Tigran Aivazian wrote:
>
> Hi guys,
>
> Whilst we (on this cpu) are going through the runqueue and selecting the
> process with the highest goodness, someone else (schedule() running on
> another cpu) could be going through the entire set of processes and
> recalculating their dynamic priorities (p->counter) because schedule drops
> runqueue_lock at recalculate label in schedule(), presumably for
> performance reasons, i.e. to let another schedule() execute as soon as
> possible while we may be spending ages in for_each_task() loop.
>
> Isn't this inconsistent? This means that what is selected as "highest
> goodness" on this cpu is not necessarily the "fair value" because it is
> based on wrong values of p->counter of the tasks examined (i.e. on the
> runqueue).
>
> Any comments?
I see two problems. I don't see what prevents the second (and third...)

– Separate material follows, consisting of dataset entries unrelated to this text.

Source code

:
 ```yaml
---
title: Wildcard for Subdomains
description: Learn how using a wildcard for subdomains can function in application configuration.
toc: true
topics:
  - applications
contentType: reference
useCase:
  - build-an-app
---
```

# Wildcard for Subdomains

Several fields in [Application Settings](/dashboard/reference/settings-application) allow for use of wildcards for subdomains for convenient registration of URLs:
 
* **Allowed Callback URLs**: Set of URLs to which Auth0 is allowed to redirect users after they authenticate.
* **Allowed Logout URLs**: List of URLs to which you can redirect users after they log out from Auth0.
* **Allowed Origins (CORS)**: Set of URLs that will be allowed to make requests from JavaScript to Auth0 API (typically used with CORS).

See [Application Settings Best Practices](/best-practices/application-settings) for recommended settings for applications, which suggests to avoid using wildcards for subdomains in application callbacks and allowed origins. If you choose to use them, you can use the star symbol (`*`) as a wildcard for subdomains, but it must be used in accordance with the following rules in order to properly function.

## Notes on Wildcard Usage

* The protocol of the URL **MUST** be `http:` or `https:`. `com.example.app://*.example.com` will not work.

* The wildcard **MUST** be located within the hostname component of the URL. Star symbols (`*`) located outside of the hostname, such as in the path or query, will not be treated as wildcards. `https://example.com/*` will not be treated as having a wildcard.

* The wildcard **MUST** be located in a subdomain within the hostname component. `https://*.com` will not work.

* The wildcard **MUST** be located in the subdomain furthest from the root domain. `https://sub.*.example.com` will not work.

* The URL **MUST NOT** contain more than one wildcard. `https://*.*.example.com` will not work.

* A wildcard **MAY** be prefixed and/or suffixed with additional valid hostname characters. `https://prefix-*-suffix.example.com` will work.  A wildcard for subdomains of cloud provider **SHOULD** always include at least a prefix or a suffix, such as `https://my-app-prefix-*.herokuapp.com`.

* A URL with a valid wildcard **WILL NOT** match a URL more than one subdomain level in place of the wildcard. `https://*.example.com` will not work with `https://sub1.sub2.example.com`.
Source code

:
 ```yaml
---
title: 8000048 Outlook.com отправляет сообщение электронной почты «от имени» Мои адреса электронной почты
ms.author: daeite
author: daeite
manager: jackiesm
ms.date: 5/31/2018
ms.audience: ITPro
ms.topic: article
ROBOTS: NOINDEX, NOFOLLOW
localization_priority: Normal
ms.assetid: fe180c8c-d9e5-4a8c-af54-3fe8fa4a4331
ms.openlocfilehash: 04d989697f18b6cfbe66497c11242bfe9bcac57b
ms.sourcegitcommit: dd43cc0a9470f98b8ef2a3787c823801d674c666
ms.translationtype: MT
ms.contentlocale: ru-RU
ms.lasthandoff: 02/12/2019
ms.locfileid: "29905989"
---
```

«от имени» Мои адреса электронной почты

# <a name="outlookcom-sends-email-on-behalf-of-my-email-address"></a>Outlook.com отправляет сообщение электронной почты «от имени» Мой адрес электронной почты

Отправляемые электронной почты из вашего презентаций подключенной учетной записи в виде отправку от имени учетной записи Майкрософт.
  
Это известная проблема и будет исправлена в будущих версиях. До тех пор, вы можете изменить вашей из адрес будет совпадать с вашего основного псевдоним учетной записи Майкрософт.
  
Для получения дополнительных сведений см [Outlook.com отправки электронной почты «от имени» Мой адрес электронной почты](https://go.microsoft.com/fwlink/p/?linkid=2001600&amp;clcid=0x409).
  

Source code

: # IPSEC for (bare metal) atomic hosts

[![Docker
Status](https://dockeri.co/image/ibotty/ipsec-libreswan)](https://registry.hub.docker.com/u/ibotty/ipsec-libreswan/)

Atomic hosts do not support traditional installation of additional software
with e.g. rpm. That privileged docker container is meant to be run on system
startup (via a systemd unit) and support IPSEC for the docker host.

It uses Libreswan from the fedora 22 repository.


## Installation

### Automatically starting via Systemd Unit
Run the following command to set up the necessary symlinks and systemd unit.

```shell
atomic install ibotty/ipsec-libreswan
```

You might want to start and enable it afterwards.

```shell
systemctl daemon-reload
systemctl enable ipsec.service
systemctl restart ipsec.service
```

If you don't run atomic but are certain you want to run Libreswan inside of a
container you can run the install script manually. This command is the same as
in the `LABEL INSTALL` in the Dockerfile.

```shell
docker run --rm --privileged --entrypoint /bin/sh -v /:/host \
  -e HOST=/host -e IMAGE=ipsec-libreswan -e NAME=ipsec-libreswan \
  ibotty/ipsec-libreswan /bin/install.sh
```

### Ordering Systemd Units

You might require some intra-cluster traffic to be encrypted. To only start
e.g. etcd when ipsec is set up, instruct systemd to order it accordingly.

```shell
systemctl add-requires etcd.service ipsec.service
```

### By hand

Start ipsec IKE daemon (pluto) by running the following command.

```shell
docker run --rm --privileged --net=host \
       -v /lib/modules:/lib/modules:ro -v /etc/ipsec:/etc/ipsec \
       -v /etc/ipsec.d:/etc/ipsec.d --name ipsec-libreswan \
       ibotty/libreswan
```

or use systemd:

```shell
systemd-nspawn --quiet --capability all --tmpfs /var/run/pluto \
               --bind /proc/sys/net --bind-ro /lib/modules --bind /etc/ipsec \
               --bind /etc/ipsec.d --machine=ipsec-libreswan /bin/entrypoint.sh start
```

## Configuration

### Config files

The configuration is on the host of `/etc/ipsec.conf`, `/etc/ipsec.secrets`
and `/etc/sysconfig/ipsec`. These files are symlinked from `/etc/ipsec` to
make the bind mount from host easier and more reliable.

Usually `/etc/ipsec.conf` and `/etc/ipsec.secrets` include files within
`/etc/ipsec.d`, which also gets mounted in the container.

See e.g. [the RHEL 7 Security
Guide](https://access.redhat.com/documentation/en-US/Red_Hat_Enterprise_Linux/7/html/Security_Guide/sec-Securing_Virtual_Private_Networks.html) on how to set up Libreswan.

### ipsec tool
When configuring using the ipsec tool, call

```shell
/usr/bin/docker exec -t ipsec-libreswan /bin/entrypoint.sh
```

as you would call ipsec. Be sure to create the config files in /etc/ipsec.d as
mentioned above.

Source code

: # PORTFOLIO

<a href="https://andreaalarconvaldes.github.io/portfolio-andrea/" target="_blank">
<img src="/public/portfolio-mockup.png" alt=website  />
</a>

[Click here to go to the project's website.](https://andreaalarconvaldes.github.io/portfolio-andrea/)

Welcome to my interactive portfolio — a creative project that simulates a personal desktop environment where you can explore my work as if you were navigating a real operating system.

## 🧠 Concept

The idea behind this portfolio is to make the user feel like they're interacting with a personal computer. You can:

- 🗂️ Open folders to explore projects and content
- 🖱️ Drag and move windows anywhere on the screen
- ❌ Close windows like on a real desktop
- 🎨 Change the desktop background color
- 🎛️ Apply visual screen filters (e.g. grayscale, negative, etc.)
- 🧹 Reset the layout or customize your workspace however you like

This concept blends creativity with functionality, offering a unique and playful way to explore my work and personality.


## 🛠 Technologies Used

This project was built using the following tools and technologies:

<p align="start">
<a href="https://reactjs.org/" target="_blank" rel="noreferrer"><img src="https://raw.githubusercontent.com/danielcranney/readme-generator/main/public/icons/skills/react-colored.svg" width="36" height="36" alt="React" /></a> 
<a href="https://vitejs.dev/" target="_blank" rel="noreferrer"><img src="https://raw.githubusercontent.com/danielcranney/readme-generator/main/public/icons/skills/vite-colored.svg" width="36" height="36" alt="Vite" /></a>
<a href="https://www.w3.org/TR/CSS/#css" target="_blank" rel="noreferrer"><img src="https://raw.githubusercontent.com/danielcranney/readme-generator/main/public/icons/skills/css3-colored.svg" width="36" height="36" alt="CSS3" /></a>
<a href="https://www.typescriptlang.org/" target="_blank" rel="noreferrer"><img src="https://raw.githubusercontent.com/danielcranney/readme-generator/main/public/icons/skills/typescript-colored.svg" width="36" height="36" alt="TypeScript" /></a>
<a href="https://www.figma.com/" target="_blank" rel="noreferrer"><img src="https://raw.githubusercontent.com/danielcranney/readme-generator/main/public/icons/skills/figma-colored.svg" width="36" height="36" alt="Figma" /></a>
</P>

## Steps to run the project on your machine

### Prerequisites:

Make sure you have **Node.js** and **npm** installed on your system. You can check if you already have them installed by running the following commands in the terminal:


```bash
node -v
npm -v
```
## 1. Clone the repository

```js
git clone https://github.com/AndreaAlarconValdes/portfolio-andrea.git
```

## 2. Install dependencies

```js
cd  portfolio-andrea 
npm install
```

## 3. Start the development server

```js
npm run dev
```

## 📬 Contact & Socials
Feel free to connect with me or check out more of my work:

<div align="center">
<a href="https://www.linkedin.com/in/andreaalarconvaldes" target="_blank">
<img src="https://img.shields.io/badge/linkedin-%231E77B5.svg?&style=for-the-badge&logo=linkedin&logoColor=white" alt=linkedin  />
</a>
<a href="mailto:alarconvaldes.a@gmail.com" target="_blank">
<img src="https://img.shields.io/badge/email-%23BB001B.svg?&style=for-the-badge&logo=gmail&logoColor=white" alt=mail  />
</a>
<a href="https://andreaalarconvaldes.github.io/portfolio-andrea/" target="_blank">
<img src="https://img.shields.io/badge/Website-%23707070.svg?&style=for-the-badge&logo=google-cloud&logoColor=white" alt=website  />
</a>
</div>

CPU from trying to do the same thing, i.e. while CPU 1 is running over
all the tasks at the front of the list (non of which are likely to be in
the run list) CPU 2 discovers that the same recalculation needs to be
done. If I am correct the read_lock will not stop it and CPU 2 will run
down the same list doing the same thing.
The other possible outcome is the one you point out. Since all the
tasks in the run list had zero counters, save some "nice"ness, they will
all get the same new count, thus it should not matter which is picked to
run. The only problem is a possible violation of any "nice"ness.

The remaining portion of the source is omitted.